◆ DIRECTIONS: The required output is the complete listing, copied word for word.
****************************************
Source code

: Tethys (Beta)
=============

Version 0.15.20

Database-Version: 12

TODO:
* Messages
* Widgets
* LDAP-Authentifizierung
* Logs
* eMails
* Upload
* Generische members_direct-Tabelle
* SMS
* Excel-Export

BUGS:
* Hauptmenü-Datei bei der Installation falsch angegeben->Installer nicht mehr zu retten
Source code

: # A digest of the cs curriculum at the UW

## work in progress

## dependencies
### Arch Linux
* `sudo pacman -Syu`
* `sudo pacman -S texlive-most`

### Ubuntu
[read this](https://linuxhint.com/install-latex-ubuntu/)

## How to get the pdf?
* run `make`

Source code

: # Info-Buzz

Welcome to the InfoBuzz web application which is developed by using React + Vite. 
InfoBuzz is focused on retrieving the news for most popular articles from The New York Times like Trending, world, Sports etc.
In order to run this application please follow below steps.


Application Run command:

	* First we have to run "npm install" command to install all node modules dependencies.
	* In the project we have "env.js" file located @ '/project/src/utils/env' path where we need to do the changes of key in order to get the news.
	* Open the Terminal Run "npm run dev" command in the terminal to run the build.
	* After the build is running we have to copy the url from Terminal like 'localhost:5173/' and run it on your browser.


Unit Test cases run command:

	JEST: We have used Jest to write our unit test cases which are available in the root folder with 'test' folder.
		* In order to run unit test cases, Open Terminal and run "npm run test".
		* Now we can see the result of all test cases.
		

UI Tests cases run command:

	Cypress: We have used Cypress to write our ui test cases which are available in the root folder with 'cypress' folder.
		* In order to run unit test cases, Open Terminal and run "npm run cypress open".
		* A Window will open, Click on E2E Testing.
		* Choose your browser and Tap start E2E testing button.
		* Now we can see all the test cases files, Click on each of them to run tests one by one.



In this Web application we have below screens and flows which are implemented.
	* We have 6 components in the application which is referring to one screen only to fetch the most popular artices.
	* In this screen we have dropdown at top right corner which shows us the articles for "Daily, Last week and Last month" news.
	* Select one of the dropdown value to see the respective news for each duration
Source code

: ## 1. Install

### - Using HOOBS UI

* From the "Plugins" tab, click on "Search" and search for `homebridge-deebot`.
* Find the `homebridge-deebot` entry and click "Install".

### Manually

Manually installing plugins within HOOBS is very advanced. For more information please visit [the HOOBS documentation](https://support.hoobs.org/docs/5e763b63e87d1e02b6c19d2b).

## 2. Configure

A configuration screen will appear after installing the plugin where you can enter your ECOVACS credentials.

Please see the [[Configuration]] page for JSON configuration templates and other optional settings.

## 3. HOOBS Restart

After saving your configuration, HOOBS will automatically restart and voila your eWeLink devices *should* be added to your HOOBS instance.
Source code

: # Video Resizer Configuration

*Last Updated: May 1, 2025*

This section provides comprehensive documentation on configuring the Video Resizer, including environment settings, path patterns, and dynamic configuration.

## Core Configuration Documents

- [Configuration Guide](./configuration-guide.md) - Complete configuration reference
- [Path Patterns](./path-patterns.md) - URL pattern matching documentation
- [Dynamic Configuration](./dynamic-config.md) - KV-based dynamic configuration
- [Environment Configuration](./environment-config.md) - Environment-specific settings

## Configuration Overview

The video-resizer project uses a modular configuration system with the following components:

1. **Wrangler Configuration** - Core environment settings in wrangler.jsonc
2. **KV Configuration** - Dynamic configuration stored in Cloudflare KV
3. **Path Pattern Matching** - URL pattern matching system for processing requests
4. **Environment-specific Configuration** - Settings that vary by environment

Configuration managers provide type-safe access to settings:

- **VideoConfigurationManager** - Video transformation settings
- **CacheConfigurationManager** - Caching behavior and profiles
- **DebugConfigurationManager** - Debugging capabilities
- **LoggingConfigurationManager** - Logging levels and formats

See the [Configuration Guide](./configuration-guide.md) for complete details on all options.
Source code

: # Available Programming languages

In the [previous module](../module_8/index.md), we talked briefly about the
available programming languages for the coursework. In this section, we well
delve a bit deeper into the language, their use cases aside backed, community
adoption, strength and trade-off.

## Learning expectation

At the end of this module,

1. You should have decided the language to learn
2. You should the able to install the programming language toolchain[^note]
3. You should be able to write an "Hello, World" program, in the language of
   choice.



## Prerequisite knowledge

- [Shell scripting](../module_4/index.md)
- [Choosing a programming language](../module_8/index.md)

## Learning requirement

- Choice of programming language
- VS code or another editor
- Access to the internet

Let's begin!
****************************************
◆ RESULT BELOW:
Source code

: Tethys (Beta)
=============

Version 0.15.20

Database-Version: 12

TODO:
* Messages
* Widgets
* LDAP-Authentifizierung
* Logs
* eMails
* Upload
* Generische members_direct-Tabelle
* SMS
* Excel-Export

BUGS:
* Hauptmenü-Datei bei der Installation falsch angegeben->Installer nicht mehr zu retten
Source code

: # A digest of the cs curriculum at the UW

## work in progress

## dependencies
### Arch Linux
* `sudo pacman -Syu`
* `sudo pacman -S texlive-most`

### Ubuntu
[read this](https://linuxhint.com/install-latex-ubuntu/)

## How to get the pdf?
* run `make`

Source code

: # Info-Buzz

Welcome to the InfoBuzz web application which is developed by using React + Vite. 
InfoBuzz is focused on retrieving the news for most popular articles from The New York Times like Trending, world, Sports etc.
In order to run this application please follow below steps.


Application Run command:

	* First we have to run "npm install" command to install all node modules dependencies.
	* In the project we have "env.js" file located @ '/project/src/utils/env' path where we need to do the changes of key in order to get the news.
	* Open the Terminal Run "npm run dev" command in the terminal to run the build.
	* After the build is running we have to copy the url from Terminal like 'localhost:5173/' and run it on your browser.


Unit Test cases run command:

	JEST: We have used Jest to write our unit test cases which are available in the root folder with 'test' folder.
		* In order to run unit test cases, Open Terminal and run "npm run test".
		* Now we can see the result of all test cases.
		

UI Tests cases run command:

	Cypress: We have used Cypress to write our ui test cases which are available in the root folder with 'cypress' folder.
		* In order to run unit test cases, Open Terminal and run "npm run cypress open".
		* A Window will open, Click on E2E Testing.
		* Choose your browser and Tap start E2E testing button.
		* Now we can see all the test cases files, Click on each of them to run tests one by one.



In this Web application we have below screens and flows which are implemented.
	* We have 6 components in the application which is referring to one screen only to fetch the most popular artices.
	* In this screen we have dropdown at top right corner which shows us the articles for "Daily, Last week and Last month" news.
	* Select one of the dropdown value to see the respective news for each duration
Source code

: ## 1. Install

### - Using HOOBS UI

* From the "Plugins" tab, click on "Search" and search for `homebridge-deebot`.
* Find the `homebridge-deebot` entry and click "Install".

### Manually

Manually installing plugins within HOOBS is very advanced. For more information please visit [the HOOBS documentation](https://support.hoobs.org/docs/5e763b63e87d1e02b6c19d2b).

## 2. Configure

A configuration screen will appear after installing the plugin where you can enter your ECOVACS credentials.

Please see the [[Configuration]] page for JSON configuration templates and other optional settings.

## 3. HOOBS Restart

After saving your configuration, HOOBS will automatically restart and voila your eWeLink devices *should* be added to your HOOBS instance.
Source code

: # Video Resizer Configuration

*Last Updated: May 1, 2025*

This section provides comprehensive documentation on configuring the Video Resizer, including environment settings, path patterns, and dynamic configuration.

## Core Configuration Documents

- [Configuration Guide](./configuration-guide.md) - Complete configuration reference
- [Path Patterns](./path-patterns.md) - URL pattern matching documentation
- [Dynamic Configuration](./dynamic-config.md) - KV-based dynamic configuration
- [Environment Configuration](./environment-config.md) - Environment-specific settings

## Configuration Overview

The video-resizer project uses a modular configuration system with the following components:

1. **Wrangler Configuration** - Core environment settings in wrangler.jsonc
2. **KV Configuration** - Dynamic configuration stored in Cloudflare KV
3. **Path Pattern Matching** - URL pattern matching system for processing requests
4. **Environment-specific Configuration** - Settings that vary by environment

Configuration managers provide type-safe access to settings:

- **VideoConfigurationManager** - Video transformation settings
- **CacheConfigurationManager** - Caching behavior and profiles
- **DebugConfigurationManager** - Debugging capabilities
- **LoggingConfigurationManager** - Logging levels and formats

See the [Configuration Guide](./configuration-guide.md) for complete details on all options.
Source code

: # Available Programming languages

In the [previous module](../module_8/index.md), we talked briefly about the
available programming languages for the coursework. In this section, we well
delve a bit deeper into the language, their use cases aside backed, community
adoption, strength and trade-off.

## Learning expectation

At the end of this module,

1. You should have decided the language to learn
2. You should the able to install the programming language toolchain[^note]
3. You should be able to write an "Hello, World" program, in the language of
   choice.



## Prerequisite knowledge

- [Shell scripting](../module_4/index.md)
- [Choosing a programming language](../module_8/index.md)

## Learning requirement

- Choice of programming language
- VS code or another editor
- Access to the internet

Let's begin!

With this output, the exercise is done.